*ASSIGNED TASK*
Line by line, copy the data below exactly.

(Source texts of formatted documents)
====

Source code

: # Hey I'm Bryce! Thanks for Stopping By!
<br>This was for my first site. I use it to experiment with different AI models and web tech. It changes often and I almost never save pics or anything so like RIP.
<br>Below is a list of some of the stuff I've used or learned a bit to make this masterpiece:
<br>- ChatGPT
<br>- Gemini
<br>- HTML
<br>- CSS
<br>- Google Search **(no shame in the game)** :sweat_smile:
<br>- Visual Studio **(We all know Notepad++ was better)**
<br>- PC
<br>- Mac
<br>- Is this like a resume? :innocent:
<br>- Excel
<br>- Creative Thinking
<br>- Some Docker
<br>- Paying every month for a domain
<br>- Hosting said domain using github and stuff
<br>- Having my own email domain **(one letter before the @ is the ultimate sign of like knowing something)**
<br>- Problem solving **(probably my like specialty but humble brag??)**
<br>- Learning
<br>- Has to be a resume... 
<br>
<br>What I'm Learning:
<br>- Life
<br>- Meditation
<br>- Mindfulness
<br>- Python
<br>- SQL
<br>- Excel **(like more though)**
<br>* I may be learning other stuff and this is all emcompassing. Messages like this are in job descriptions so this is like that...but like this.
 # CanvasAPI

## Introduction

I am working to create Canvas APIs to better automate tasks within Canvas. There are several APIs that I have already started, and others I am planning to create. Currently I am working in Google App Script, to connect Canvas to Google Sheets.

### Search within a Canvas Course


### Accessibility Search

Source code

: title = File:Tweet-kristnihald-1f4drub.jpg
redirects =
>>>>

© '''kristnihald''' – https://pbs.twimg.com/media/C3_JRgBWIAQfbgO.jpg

====

*REPLY TO THE TASK*
Source code

: # Hey I'm Bryce! Thanks for Stopping By!
<br>This was for my first site. I use it to experiment with different AI models and web tech. It changes often and I almost never save pics or anything so like RIP.
<br>Below is a list of some of the stuff I've used or learned a bit to make this masterpiece:
<br>- ChatGPT
<br>- Gemini
<br>- HTML
<br>- CSS
<br>- Google Search **(no shame in the game)** :sweat_smile:
<br>- Visual Studio **(We all know Notepad++ was better)**
<br>- PC
<br>- Mac
<br>- Is this like a resume? :innocent:
<br>- Excel
<br>- Creative Thinking
<br>- Some Docker
<br>- Paying every month for a domain
<br>- Hosting said domain using github and stuff
<br>- Having my own email domain **(one letter before the @ is the ultimate sign of like knowing something)**
<br>- Problem solving **(probably my like specialty but humble brag??)**
<br>- Learning
<br>- Has to be a resume... 
<br>
<br>What I'm Learning:
<br>- Life
<br>- Meditation
<br>- Mindfulness
<br>- Python
<br>- SQL
<br>- Excel **(like more though)**
<br>* I may be learning other stuff and this is all emcompassing. Messages like this are in job descriptions so this is like that...but like this.
 # CanvasAPI

## Introduction

I am working to create Canvas APIs to better automate tasks within Canvas. There are several APIs that I have already started, and others I am planning to create. Currently I am working in Google App Script, to connect Canvas to Google Sheets.

### Search within a Canvas Course


### Accessibility Search

Source code

: title = File:Tweet-kristnihald-1f4drub.jpg
redirects =
>>>>

© '''kristnihald''' – https://pbs.twimg.com/media/C3_JRgBWIAQfbgO.jpg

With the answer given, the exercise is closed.